PDF range split-CodePudding

I am trying to split a PDF file by finding a key word of text and then grabbing that page the key word is on and the following 4 pages after, so total of 5 pages, and splitting them from that original PDF and putting them into their own PDF so the new PDF will have those 5 pages only, then loop through again find that key text again because its repeated further down the original PDF X amount of times, grabbing that page plus the 4 after and putting into its own PDF.

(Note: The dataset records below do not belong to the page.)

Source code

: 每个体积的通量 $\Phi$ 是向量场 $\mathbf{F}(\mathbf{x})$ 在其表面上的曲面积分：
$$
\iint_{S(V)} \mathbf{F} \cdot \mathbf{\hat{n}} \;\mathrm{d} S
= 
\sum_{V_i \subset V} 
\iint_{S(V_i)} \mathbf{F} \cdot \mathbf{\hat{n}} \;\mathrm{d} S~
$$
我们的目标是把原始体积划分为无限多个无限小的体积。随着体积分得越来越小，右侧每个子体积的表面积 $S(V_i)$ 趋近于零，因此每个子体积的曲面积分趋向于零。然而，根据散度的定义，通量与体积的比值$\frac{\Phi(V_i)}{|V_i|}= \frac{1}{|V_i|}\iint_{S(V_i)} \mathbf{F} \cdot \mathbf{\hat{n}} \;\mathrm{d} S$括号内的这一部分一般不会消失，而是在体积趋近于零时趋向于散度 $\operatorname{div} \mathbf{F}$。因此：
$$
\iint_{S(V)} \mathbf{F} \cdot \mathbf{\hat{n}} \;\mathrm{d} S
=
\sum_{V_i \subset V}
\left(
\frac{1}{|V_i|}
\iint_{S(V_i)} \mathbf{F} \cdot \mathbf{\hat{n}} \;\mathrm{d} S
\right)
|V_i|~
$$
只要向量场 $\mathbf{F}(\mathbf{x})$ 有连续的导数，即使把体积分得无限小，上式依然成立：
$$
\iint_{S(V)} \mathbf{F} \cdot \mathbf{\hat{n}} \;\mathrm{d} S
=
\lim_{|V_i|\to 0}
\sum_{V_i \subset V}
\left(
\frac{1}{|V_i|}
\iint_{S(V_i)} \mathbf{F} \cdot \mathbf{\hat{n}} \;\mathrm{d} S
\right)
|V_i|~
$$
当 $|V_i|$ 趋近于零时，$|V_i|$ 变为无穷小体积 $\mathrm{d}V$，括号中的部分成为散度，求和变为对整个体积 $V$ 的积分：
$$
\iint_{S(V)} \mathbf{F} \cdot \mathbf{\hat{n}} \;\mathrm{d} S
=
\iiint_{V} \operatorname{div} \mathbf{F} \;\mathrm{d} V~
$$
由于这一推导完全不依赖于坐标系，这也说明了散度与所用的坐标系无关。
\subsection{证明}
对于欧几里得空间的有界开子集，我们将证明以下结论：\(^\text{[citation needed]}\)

Example: key word is found on page 7 the first loop so need page 7 and also pages 8-11 and put those 5 pages 7-11 into a pdf file, the next loop they key word is found on page 12 so need page 12 and pages 13-16 so pages 12-16 split onto their own pdf at this point it has created 2 separate pdfs

the below code finds the key word and puts it into its own pdf file but only got it for that one page not sure how to include the range

import os

from PyPDF2 import PdfFileReader, PdfFileWriter

path = "example.pdf"
fname = os.path.basename(path)
reader = PdfFileReader(path)
for page_number in range(reader.getNumPages()):
    writer = PdfFileWriter()
    writer.addPage(reader.getPage(page_number))
    text = reader.getPage(page_number).extractText()
    text_stripped = text.replace("\n", "")

    print(text_stripped)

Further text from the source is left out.